Tandle Hill, Oldham
Today was a good day!
For the first time since lockdown started, my wife and I were able to
see our daughter who lives 28 miles away.
(It would have been a perfect day if we could have also seen our
grandchildren and son-in-law but hopefully we will be allowed to do that soon.)
She came to meet up with us for a walk to
Tandle Hill Country Park – one of her and our favourite local haunts. The park is
a 48 hectare expanse of mixed woodland and grassland in Royton, Lancashire - just
5 minutes walk from our house away along a very pleasant country track.

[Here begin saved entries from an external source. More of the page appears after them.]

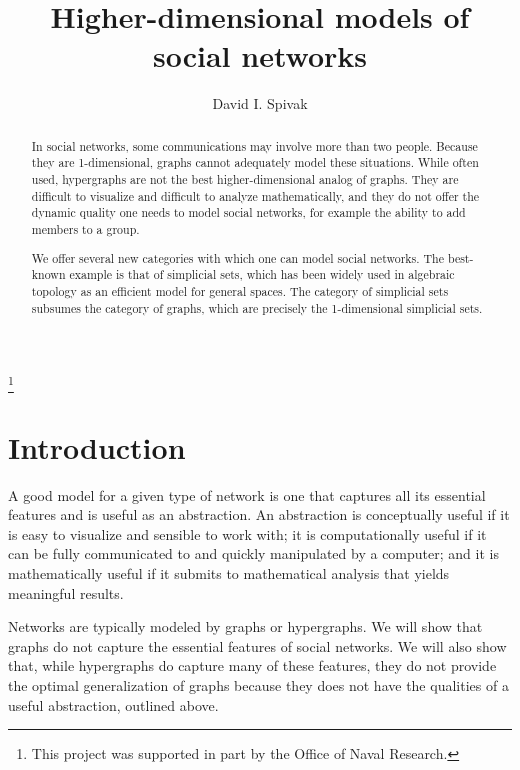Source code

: \documentclass{amsart}
\begin{document}
\setcounter{tocdepth}{1}

\begin{abstract}

In social networks, some communications may involve more than two people.  Because they are 1-dimensional, graphs cannot adequately model these situations.  While often used, hypergraphs are not the best higher-dimensional analog of graphs.  They are difficult to visualize and difficult to analyze mathematically, and they do not offer the dynamic quality one needs to model social networks, for example the ability to add members to a group.  

We offer several new categories with which one can model social networks.  The best-known example is that of simplicial sets, which has been widely used in algebraic topology as an efficient model for general spaces.  The category of simplicial sets subsumes the category of graphs, which are precisely the 1-dimensional simplicial sets.

\end{abstract}

\author{David I. Spivak}

\title{Higher-dimensional models of social networks}

\thanks{This project was supported in part by the Office of Naval Research.}

\maketitle

\tableofcontents

\section{Introduction}

A good model for a given type of network is one that captures all its essential features and is useful as an abstraction.  An abstraction is conceptually useful if it is easy to visualize and sensible to work with; it is computationally useful if it can be fully communicated to and quickly manipulated by a computer; and it is mathematically useful if it submits to mathematical analysis that yields meaningful results.

Networks are typically modeled by graphs or hypergraphs.  We will show that graphs do not capture the essential features of social networks.  We will also show that, while hypergraphs do capture many of these features, they do not provide the optimal generalization of graphs because they does not have the qualities of a useful abstraction, outlined above.  
\end{document}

The weather was glorious: ultra bright sunshine and deep
blue skies which only served to make the greenery even greener. At the summit of Tandle Hill we gazed out
over the Pennines uplands at towards the Yorkshire boundary, and over Rochdale,
Oldham and the Manchester plain. In the
distance we could see Jordrell Bank radio telescope in 25 miles away to the
south in Cheshire and the Welsh mountains to the west. On the summit is a war memorial - a Portland
stone obelisk commemorating the men of Royton who died during the First World
War. In fact, the woodlands and grounds
were gifted to the people of Royton as a thanks offering for peace after the
Great European War 1914–1919. Earlier in the 19th Century, the area was used as
a meeting place for radicals and for practising marching and drilling in the
period leading up to the Peterloo massacre
in Manchester in 1819. Next to the war memorial is a memorial stone
erected by the Council in 2019 to honour those who marched from Oldham and
Saddleworth. The inscription on the stone points out that they drilled, “Not
with the loaded muskets and steel” as the Authorities then claimed. It commemorates the radical movement leading
up to Peterloo as “an important milestone in the struggle for democracy”.

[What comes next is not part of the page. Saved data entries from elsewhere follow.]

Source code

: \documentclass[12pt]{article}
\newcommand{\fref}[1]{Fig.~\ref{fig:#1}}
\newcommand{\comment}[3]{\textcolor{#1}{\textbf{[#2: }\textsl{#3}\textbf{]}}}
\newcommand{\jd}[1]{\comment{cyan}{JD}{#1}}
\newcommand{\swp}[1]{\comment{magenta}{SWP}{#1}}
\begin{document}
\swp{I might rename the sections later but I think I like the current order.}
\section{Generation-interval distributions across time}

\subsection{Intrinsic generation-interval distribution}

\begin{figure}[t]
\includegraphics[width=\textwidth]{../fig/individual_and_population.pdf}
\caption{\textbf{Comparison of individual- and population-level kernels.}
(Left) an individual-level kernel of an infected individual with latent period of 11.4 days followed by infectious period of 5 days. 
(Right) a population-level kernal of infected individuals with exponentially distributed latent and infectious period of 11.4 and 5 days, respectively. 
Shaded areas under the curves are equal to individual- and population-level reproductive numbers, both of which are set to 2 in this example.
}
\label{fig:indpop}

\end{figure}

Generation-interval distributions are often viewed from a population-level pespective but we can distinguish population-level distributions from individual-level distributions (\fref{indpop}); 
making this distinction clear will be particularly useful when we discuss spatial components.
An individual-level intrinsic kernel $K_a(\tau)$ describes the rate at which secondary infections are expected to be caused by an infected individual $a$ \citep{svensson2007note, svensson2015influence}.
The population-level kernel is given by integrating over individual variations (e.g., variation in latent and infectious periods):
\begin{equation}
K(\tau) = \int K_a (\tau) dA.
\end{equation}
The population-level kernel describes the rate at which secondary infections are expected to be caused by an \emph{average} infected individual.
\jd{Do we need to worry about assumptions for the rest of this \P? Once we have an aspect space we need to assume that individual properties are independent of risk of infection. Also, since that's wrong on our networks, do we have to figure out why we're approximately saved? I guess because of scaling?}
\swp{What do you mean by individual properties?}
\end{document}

So, the beech woodland - planted to prevent the gathering of
radicals after Peterloo - is now a well loved public park and designated site
of biological importance and, fittingly, the recent focus of demonstrations
into the proposed release of adjacent green belt for development. Looking out from the Summit and reflecting on
the years as a family we enjoyed pottering around the park, I tried not to
think of the prospect that extensive areas of adjacent rolling green belt countryside
could disappear under thousands of houses and industrial buildings.
As we walked back, walkers, runners and cyclists smiled and
bid us ‘hello’ and ‘how do?’, always keeping their distance and their dogs
under control.
In the afternoon after our daughter left, we planted up some
hanging baskets, chatted to neighbours over the fence and enjoyed the garden
and the sun. At 4pm we excitedly retired
indoors for some right ripping entertainment in the form of the Dominic
Cummings v the Press showdown in the Downing Street garden. In the evening, we
relaxed with a glass of wine and enjoyed some mindless telly – ‘The Real
Housewives of Cheshire’ - rounding off a very good day indeed.
P.S.
Did you know Tandle Hill is mentioned in the lyrics of ‘Mill
Boys’ on the album Everyone Is Everybody Else by Barclay James Harvest. Also on the album cover ‘Script of the Bridge’ by
The Chameleons, there is a sketch by the band's guitarist Reg Smithies, of
Tandle Hill, and the song ‘View From a Hill’ relates to an event singer/songwriter Mark Burgess experienced on Tandle Hill. Also, Alan Partridge creator Steve Coogan ran
many a cross country run up to the monument.